The intent behind the takeover is widely rumored to change the paper into a right-wing opposition to The New York Times, although News Corp. states the takeover is strictly business-related. Murdoch's claims of not meddling with the The Wall Street Journal echo similar ones during his takeover of the Post, which was abruptly changed within a year of Murdoch's arrival.

The danger of The Wall Street Journal falling into the hands of Murdoch cannot be understated. The paper is the go-to source for the most financially influential people in the nation; it boasts a circulation of 2,062,312, of which the average household net worth is approximately $2.1 million.

This takeover doesn't just pose a threat to the financial landscape of the U.S., it essentially destabilizes the institution of capitalism.

In the past Murdoch has used his media outlets to oppose companies in competition with News Corp., endorse or oppose political candidates and to outright change the news. Why would he stop now?

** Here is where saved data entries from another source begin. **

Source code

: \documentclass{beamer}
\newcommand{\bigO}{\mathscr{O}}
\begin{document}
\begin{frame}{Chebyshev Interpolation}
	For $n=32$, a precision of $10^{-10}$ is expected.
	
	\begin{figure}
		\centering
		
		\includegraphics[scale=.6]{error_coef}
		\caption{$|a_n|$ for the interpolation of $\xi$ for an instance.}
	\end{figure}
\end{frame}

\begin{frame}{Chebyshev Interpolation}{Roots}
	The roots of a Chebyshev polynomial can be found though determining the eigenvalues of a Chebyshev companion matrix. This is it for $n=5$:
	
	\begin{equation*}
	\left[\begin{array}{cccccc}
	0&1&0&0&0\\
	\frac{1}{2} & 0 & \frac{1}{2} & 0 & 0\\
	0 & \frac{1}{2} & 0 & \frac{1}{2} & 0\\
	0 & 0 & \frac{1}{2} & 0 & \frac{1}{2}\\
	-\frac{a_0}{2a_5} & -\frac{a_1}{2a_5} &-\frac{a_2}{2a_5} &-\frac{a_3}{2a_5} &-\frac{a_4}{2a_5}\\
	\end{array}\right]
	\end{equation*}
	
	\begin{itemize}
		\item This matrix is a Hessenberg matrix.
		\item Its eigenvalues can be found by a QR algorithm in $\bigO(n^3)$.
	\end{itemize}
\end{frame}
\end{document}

The harsh reality is that there is no toppling News Corp. Murdoch's assets and influence are far reaching and range from companies like DirecTV and HarperCollins Publishers, down to smaller outlets like the Fiji Times and Jamaba!, the culprits behind the annoying Crazy Frog ringtones. However, there is a way that you, average Joe-Bob (or Jane-Bob) consumer can bring about change.

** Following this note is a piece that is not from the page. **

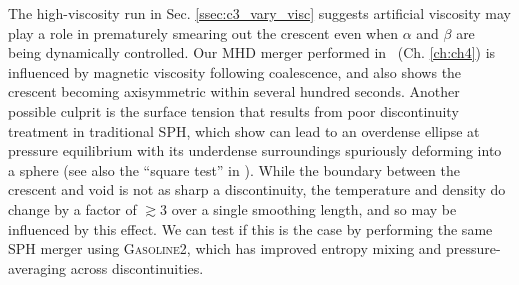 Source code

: The high-viscosity run in Sec. \ref{ssec:c3_vary_visc} suggests artificial viscosity may play a role in prematurely smearing out the crescent even when $\alpha$ and $\beta$ are being dynamically controlled.  Our MHD merger performed in \arepo\ (Ch. \ref{ch:ch4}) is influenced by magnetic viscosity following coalescence, and also shows the crescent becoming axisymmetric within several hundred seconds.  Another possible culprit is the surface tension that results from poor discontinuity treatment in traditional SPH, which \cite{hesss10} show can lead to an overdense ellipse at pressure equilibrium with its underdense surroundings spuriously deforming into a sphere (see also the ``square test'' in \cite{hopk15}).  While the boundary between the crescent and void is not as sharp a discontinuity, the temperature and density do change by a factor of $\gtrsim3$ over a single smoothing length, and so may be influenced by this effect.  We can test if this is the case by performing the same SPH merger using \textsc{Gasoline2}, which has improved entropy mixing and pressure-averaging across discontinuities.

Like all things ending in "corp.," News Corp. is profit-driven. Their bottom line is what matters most, and consumer opposition to the Murdoch Empire could influence the company's board of directors to seek a new direction (and maybe even a new CEO).

News Corp. products saturate every facet of media, but first thing first: turning off Fox.

Pass on 20th Century Fox movies, and turn the dial away from channels like FOX network, Fox News, FX, Fox Sports - even the SPEED Channel and the National Geographic Channel. Just don't watch it. If you absolutely have to catch the next episode of "Rescue Me," or desperately need to watch the "The Simpsons Movie," find alternative means. Record the shows and skip the commercials, or when you're at the Cineplex, instead of forking over money for "The Simpsons Movie," buy a ticket to "Hairspray" and accidentally stumble into the wrong theater. You get to watch the movie you want without the guilt and John Travolta gets to feel good about dressing up as a middle-aged woman.

It may be easy to avoid Stephen F. Hayes' hagiography, "Cheney" (although I would like to see how he explains a man-size safe in the vice president's office), but new prints of Pulitzer Prize winners like "To Kill a Mocking Bird" and "The Old Man and The Sea" are only available through HarperCollins. You're in luck, there's an alternative called the library, where readers can borrow hardcover editions of these same books for free.

The real vice for most is college students is MySpace. Although other social networks like Facebook and Friendster are out there, it maybe tough to outright delete your MySpace profile. However, you can avoid clicking on banner ads (usually promoting Fox shows) and refrain from befriending stuff like commercial products that pay for featured profiles. Seventeen magazine is a magazine, is not alive and is not your friend.

There's a reason Murdoch's name sounds so cryptic and "to baffle or deceive" is a second definition for the word "fox." The man is so devoted to right-wing politics he cleared out the 34th-floor penthouse of Fox headquarters in Los Angeles for President Ronald Reagan to use as an office after he left the White House.

The purchase of The Wall Street Journal puts News Corp. one giant leap closer toward a media monopoly. Following the release of the Fox Business Channel in October, the Murdoch is speculated to be interested in buying up Yahoo!. Though the term "media monopoly" may not sound incredibly menacing, this is the Information Age. How would you feel about one person controlling all the information?